Comparison between detailed and homogenous modeling methods in the TN-32B spent nuclear fuel demo cask: Part I – storage conditions

Due to the complexity of modeling spent nuclear fuel casks and canisters, the homogenous method (i.e., modeling the fuel regions as porous blocks with effective properties) is often utilized to conduct computational fluid dynamics simulations. This method allows for reducing the computational effort required by the detailed modeling method. However, no comprehensive comparison between the homogenous and detailed methods in a full cask has been reported in the literature. In this Part I paper, a detailed model of the TN-32 B spent nuclear fuel cask with a detailed representation of the fuel assemblies is compared to a model that uses the homogenous method under storage conditions. The same input parameters and computational mesh are used in both models.
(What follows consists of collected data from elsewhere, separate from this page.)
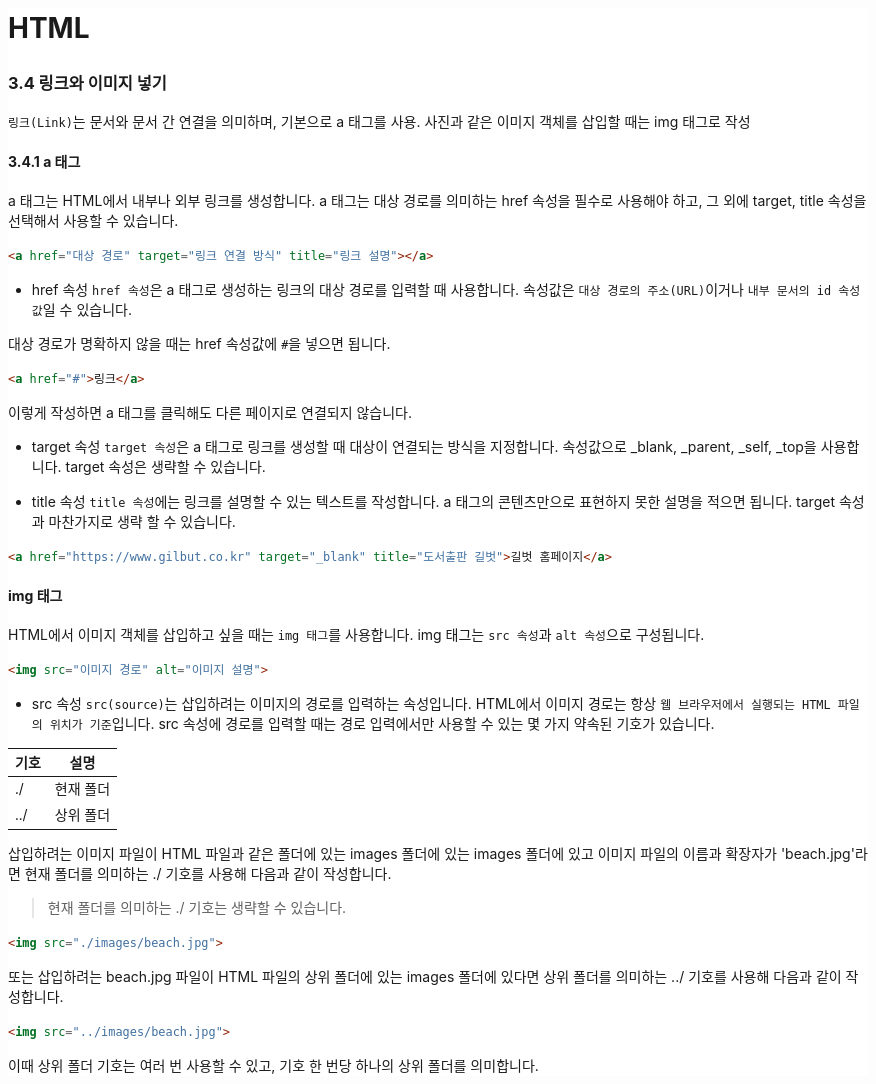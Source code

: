 # HTML
### 3.4 링크와 이미지 넣기
`링크(Link)`는 문서와 문서 간 연결을 의미하며, 기본으로 a 태그를 사용. 사진과 같은 이미지 객체를 삽입할 때는 img 태그로 작성
#### 3.4.1 a 태그
a 태그는 HTML에서 내부나 외부 링크를 생성합니다. a 태그는 대상 경로를 의미하는 href 속성을 필수로 사용해야 하고, 그 외에 target, title 속성을 선택해서 사용할 수 있습니다.
```HTML
<a href="대상 경로" target="링크 연결 방식" title="링크 설명"></a>
```

- href 속성
`href 속성`은 a 태그로 생성하는 링크의 대상 경로를 입력할 때 사용합니다. 속성값은 `대상 경로의 주소(URL)`이거나 `내부 문서의 id 속성값`일 수 있습니다.

대상 경로가 명확하지 않을 때는 href 속성값에 `#`을 넣으면 됩니다.
```HTML
<a href="#">링크</a>
```
이렇게 작성하면 a 태그를 클릭해도 다른 페이지로 연결되지 않습니다.

- target 속성
`target 속성`은 a 태그로 링크를 생성할 때 대상이 연결되는 방식을 지정합니다. 속성값으로 \_blank, \_parent, \_self, \_top을 사용합니다. target 속성은 생략할 수 있습니다.

- title 속성
`title 속성`에는 링크를 설명할 수 있는 텍스트를 작성합니다. a 태그의 콘텐츠만으로 표현하지 못한 설명을 적으면 됩니다. target 속성과 마찬가지로 생략 할 수 있습니다.
```HTML
<a href="https://www.gilbut.co.kr" target="_blank" title="도서출판 길벗">길벗 홈페이지</a>
```
#### img 태그
HTML에서 이미지 객체를 삽입하고 싶을 때는 `img 태그`를 사용합니다. img 태그는 `src 속성`과 `alt 속성`으로 구성됩니다.
```HTML
<img src="이미지 경로" alt="이미지 설명">
```
- src 속성
`src(source)`는 삽입하려는 이미지의 경로를 입력하는 속성입니다. HTML에서 이미지 경로는 항상 `웹 브라우저에서 실행되는 HTML 파일의 위치가 기준`입니다. src 속성에 경로를 입력할 때는 경로 입력에서만 사용할 수 있는 몇 가지 약속된 기호가 있습니다.

|기호|설명|
| --- | --- |
|./|현재 폴더|
|../|상위 폴더|

삽입하려는 이미지 파일이 HTML 파일과 같은 폴더에 있는 images 폴더에 있는 images 폴더에 있고 이미지 파일의 이름과 확장자가 'beach.jpg'라면 현재 폴더를 의미하는 ./ 기호를 사용해 다음과 같이 작성합니다.
> 현재 폴더를 의미하는 ./ 기호는 생략할 수 있습니다.
```HTML
<img src="./images/beach.jpg">
```
또는 삽입하려는 beach.jpg 파일이 HTML 파일의 상위 폴더에 있는 images 폴더에 있다면 상위 폴더를 의미하는 ../ 기호를 사용해 다음과 같이 작성합니다.
```HTML
<img src="../images/beach.jpg">
```
이때 상위 폴더 기호는 여러 번 사용할 수 있고, 기호 한 번당 하나의 상위 폴더를 의미합니다.
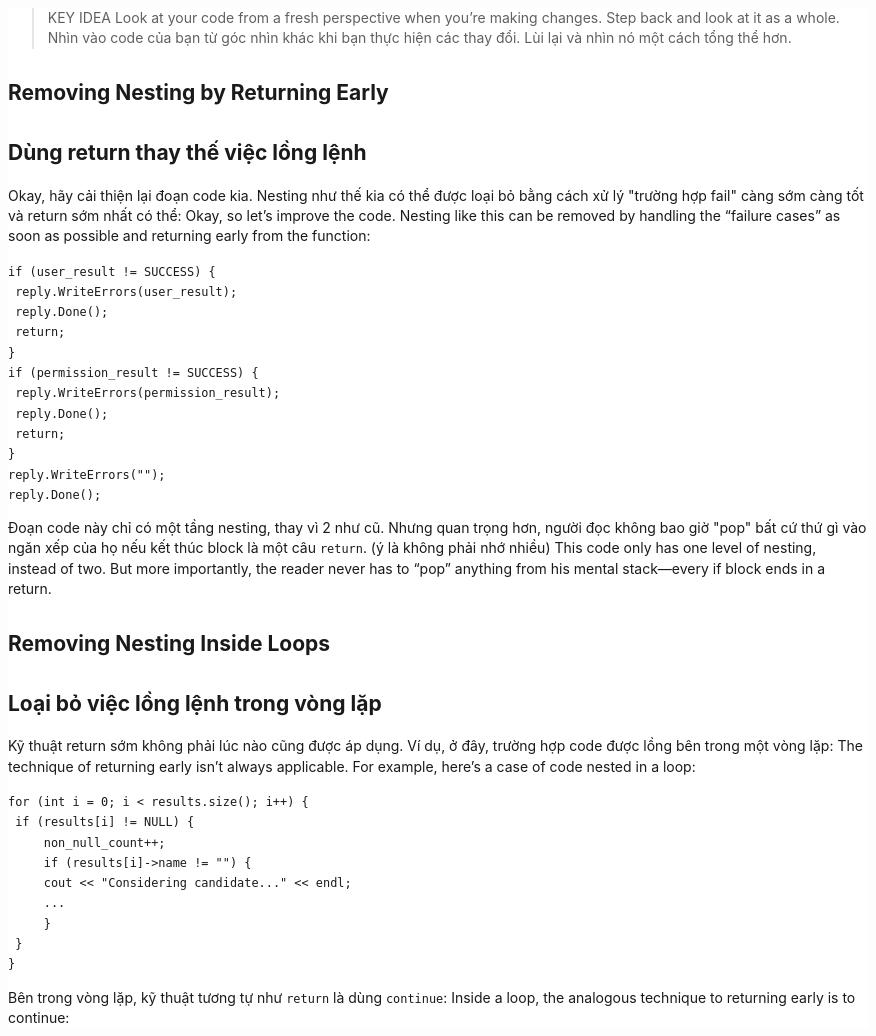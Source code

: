 > KEY IDEA
> Look at your code from a fresh perspective when you’re making changes. Step back and look at it as a whole.
> Nhìn vào code của bạn từ góc nhìn khác khi bạn thực hiện các thay đổi. Lùi lại và nhìn nó một cách tổng thể hơn.

## Removing Nesting by Returning Early
## Dùng return thay thế việc lồng lệnh

Okay, hãy cải thiện lại đoạn code kia. Nesting như thế kia có thể được loại bỏ bằng cách xử lý "trường hợp fail" càng sớm càng tốt và return sớm nhất có thể:
Okay, so let’s improve the code. Nesting like this can be removed by handling the “failure cases” as soon as possible and returning early from the function:
```
if (user_result != SUCCESS) {
 reply.WriteErrors(user_result);
 reply.Done();
 return;
}
if (permission_result != SUCCESS) {
 reply.WriteErrors(permission_result);
 reply.Done();
 return;
}
reply.WriteErrors("");
reply.Done();
```
Đoạn code này chỉ có một tầng nesting, thay vì 2 như cũ. Nhưng quan trọng hơn, người đọc không bao giờ "pop" bất cứ thứ gì vào ngăn xếp của họ nếu kết thúc block là một câu `return`. (ý là không phải nhớ nhiều)
This code only has one level of nesting, instead of two. But more importantly, the reader never has to “pop” anything from his mental stack—every if block ends in a return.

## Removing Nesting Inside Loops
## Loại bỏ việc lồng lệnh trong vòng lặp

Kỹ thuật return sớm không phải lúc nào cũng được áp dụng. Ví dụ, ở đây, trường hợp code được lồng bên trong một vòng lặp:
The technique of returning early isn’t always applicable. For example, here’s a case of code nested in a loop:

```
for (int i = 0; i < results.size(); i++) {
 if (results[i] != NULL) {
     non_null_count++;
     if (results[i]->name != "") {
     cout << "Considering candidate..." << endl;
     ...
     }
 }
}
```
Bên trong vòng lặp, kỹ thuật tương tự như `return` là dùng `continue`:
Inside a loop, the analogous technique to returning early is to continue:
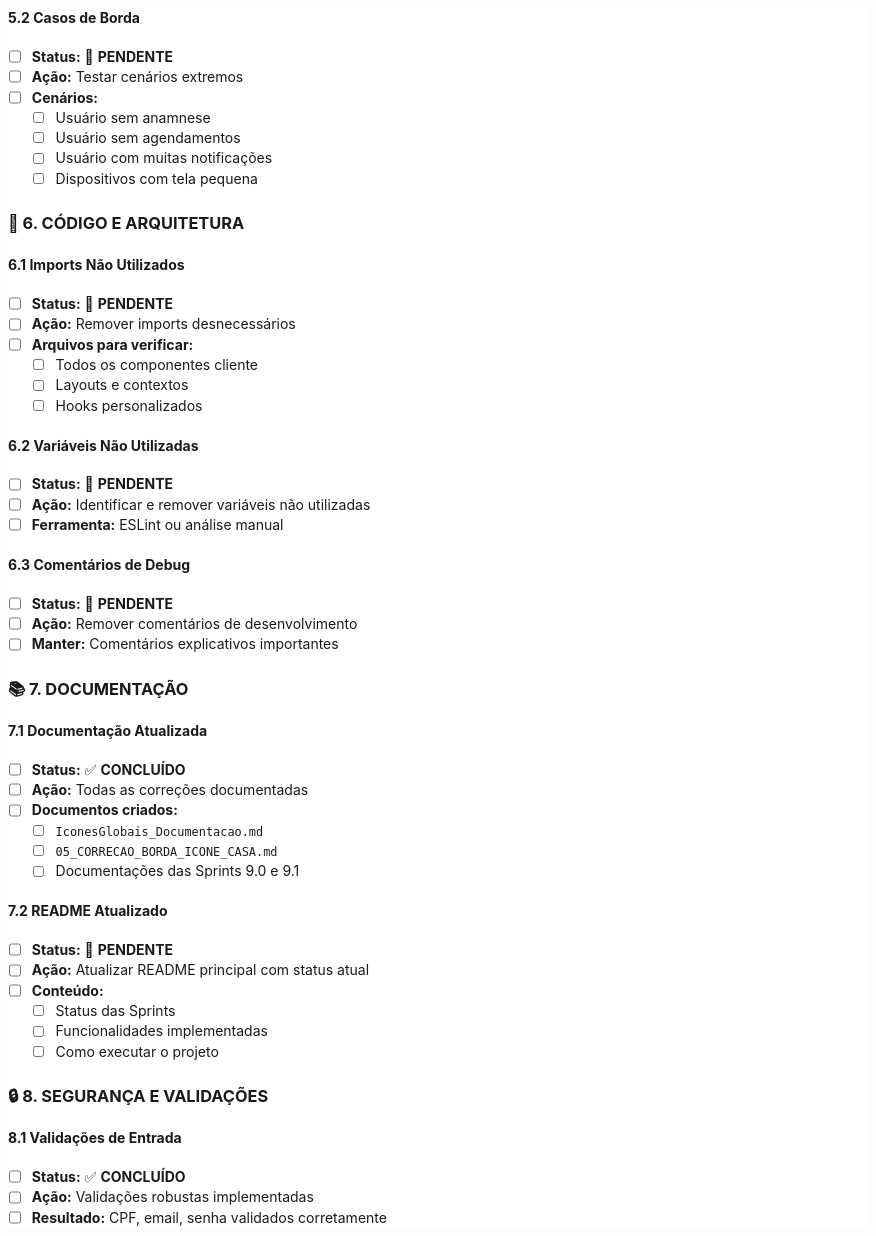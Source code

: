 #### **5.2 Casos de Borda**
- [ ] **Status:** 🔄 **PENDENTE**
- [ ] **Ação:** Testar cenários extremos
- [ ] **Cenários:**
  - [ ] Usuário sem anamnese
  - [ ] Usuário sem agendamentos
  - [ ] Usuário com muitas notificações
  - [ ] Dispositivos com tela pequena

### **🔧 6. CÓDIGO E ARQUITETURA**

#### **6.1 Imports Não Utilizados**
- [ ] **Status:** 🔄 **PENDENTE**
- [ ] **Ação:** Remover imports desnecessários
- [ ] **Arquivos para verificar:**
  - [ ] Todos os componentes cliente
  - [ ] Layouts e contextos
  - [ ] Hooks personalizados

#### **6.2 Variáveis Não Utilizadas**
- [ ] **Status:** 🔄 **PENDENTE**
- [ ] **Ação:** Identificar e remover variáveis não utilizadas
- [ ] **Ferramenta:** ESLint ou análise manual

#### **6.3 Comentários de Debug**
- [ ] **Status:** 🔄 **PENDENTE**
- [ ] **Ação:** Remover comentários de desenvolvimento
- [ ] **Manter:** Comentários explicativos importantes

### **📚 7. DOCUMENTAÇÃO**

#### **7.1 Documentação Atualizada**
- [ ] **Status:** ✅ **CONCLUÍDO**
- [ ] **Ação:** Todas as correções documentadas
- [ ] **Documentos criados:**
  - [ ] `IconesGlobais_Documentacao.md`
  - [ ] `05_CORRECAO_BORDA_ICONE_CASA.md`
  - [ ] Documentações das Sprints 9.0 e 9.1

#### **7.2 README Atualizado**
- [ ] **Status:** 🔄 **PENDENTE**
- [ ] **Ação:** Atualizar README principal com status atual
- [ ] **Conteúdo:**
  - [ ] Status das Sprints
  - [ ] Funcionalidades implementadas
  - [ ] Como executar o projeto

### **🔒 8. SEGURANÇA E VALIDAÇÕES**

#### **8.1 Validações de Entrada**
- [ ] **Status:** ✅ **CONCLUÍDO**
- [ ] **Ação:** Validações robustas implementadas
- [ ] **Resultado:** CPF, email, senha validados corretamente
Effective thermal conductivities and porous flow coefficients in the radial and axial directions are developed and applied to the homogenous model. Temperature and axial velocities obtained from the detailed and homogenous models are compared on a point-to-point basis within the fuel regions. The results indicate that the homogenous model accurately predicts temperatures relative to the detailed model, with the most notable differences observed at lower elevations within the fuel regions. 95 % of fuel region temperature data are within 2 °C between the models. Furthermore, temperatures at 63 locations obtained from both models are compared to data from the High Burnup Demonstration project and the results showed a difference ranging from −7 °C to +10 °C.